For all evaluations, including those of the two paramagnetic proteins, homologous proteins were first eliminated from the structural database. In practice, this is clearly disadvantageous as Rosetta no longer can take advantage of standard structural elements, such as Ca2+-ligating EF-hand sequences, present in the database. Indeed 30 proteins containing a total of 64 EF-hands were removed prior to fragment searching. Similarly, proteins containing the relatively common Fe2S2 cluster were removed prior to searching for fragments for ferredoxin assembly. While for calbindin the CS-Rosetta protocol resulted in remarkably good backbone structures for its metal binding sites, even in the absence of chemical shift information, loop conformations in ferredoxin were poor.
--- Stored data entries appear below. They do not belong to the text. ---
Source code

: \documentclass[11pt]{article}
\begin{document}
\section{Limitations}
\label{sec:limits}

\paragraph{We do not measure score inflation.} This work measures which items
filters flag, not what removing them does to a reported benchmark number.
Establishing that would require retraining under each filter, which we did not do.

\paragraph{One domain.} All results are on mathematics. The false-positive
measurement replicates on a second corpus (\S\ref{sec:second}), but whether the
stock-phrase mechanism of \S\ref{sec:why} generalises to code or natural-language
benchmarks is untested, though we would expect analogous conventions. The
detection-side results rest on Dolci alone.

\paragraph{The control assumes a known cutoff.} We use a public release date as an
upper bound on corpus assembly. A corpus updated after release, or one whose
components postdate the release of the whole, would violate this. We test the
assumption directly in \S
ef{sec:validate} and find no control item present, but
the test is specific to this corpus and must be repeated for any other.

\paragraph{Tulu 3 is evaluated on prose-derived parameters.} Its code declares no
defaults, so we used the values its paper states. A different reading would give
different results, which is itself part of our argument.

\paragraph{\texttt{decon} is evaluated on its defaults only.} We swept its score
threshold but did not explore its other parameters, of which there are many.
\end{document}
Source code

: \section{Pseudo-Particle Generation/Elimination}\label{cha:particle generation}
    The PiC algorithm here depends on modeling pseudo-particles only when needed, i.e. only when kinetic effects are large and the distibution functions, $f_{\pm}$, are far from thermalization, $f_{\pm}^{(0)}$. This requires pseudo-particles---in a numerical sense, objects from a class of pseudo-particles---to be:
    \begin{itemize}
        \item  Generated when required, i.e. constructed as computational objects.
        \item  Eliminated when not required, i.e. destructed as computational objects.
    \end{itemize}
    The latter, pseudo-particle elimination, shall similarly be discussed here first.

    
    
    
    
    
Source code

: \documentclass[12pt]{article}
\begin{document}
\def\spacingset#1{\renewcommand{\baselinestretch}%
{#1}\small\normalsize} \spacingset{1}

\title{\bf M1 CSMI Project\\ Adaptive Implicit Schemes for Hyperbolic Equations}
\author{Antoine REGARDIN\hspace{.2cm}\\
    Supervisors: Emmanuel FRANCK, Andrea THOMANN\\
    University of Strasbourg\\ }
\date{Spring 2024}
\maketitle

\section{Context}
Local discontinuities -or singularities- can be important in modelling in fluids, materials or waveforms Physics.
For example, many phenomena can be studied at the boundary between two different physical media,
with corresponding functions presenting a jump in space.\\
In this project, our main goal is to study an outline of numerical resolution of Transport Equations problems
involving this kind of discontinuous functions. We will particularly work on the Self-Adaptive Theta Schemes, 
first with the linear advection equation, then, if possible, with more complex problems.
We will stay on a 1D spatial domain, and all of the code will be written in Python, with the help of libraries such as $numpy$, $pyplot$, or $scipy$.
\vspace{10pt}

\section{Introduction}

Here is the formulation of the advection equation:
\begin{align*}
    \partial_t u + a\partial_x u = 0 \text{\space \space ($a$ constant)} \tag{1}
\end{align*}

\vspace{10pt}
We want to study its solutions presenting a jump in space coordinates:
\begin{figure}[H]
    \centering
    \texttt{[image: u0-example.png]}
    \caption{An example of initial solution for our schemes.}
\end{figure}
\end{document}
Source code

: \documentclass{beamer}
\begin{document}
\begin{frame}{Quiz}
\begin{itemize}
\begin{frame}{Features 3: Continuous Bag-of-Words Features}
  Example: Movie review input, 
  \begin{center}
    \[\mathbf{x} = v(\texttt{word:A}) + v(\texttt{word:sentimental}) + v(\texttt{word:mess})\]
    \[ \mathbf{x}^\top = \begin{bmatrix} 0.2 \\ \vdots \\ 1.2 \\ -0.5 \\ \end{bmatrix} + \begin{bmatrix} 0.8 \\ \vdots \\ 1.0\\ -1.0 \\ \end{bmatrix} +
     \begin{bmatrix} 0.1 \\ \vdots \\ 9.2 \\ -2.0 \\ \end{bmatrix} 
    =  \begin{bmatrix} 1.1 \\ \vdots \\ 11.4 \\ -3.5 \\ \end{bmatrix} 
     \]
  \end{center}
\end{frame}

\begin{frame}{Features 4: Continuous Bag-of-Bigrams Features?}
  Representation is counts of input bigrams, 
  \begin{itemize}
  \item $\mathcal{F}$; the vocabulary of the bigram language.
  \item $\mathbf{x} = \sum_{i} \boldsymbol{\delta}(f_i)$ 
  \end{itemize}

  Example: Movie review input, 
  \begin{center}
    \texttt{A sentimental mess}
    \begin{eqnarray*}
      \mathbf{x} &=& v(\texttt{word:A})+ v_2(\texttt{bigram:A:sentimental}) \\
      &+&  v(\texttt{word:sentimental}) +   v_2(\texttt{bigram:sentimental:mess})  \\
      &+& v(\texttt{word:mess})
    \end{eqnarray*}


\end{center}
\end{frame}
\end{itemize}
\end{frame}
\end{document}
Nevertheless, using the hybrid protocol, CS-Rosetta was able to generate the remainder of the ferredoxin structure quite well, suggesting that even for these challenging systems the method will be quite useful.
For the two proteins for which a structure was generated from solid state NMR chemical shifts, lacking 1H chemical shifts, the standard MFR-based protocol and the hybrid CS-Rosetta method performed comparably well. For both proteins, the final structures obtained from these smaller input data sets approach the quality of structures obtained from solution NMR chemical shifts, indicating that CS-Rosetta may be a particularly useful complement when working with samples in the solid state.
Although CS-Rosetta considerably reduces the amount of spectral data collection time required for structure generation compared to conventional procedures, the amount of computational time required typically is very high. Although for simple systems such as GB3, generation of less than one hundred structures may suffice to reach convergence (Shen et al. 2008
), for many other proteins as many as 10,000 models may be required. Rosetta assembly and minimization of each model takes 5–10 minutes on a single CPU, and in practice use of a large cluster or a central server such as BOINC is required to take advantage of this technology.
We also note that the CS23D program (Wishart et al. 2008
) performs very well for the test datasets used in our study (Supplementary Material
). The major strength of CS23D is that it takes optimal advantage of sequence homologues present in the database during fragment selection. Such homologues were present in the structural database for all six proteins evaluated in our work (see Supplementary Material Table S2
), but were excluded from the database for CS-Rosetta testing. On the other hand, based on a limited number of tests, techniques such as CS-Rosetta and Cheshire are believed to be superior for proteins that lack significant homology to previously solved structures.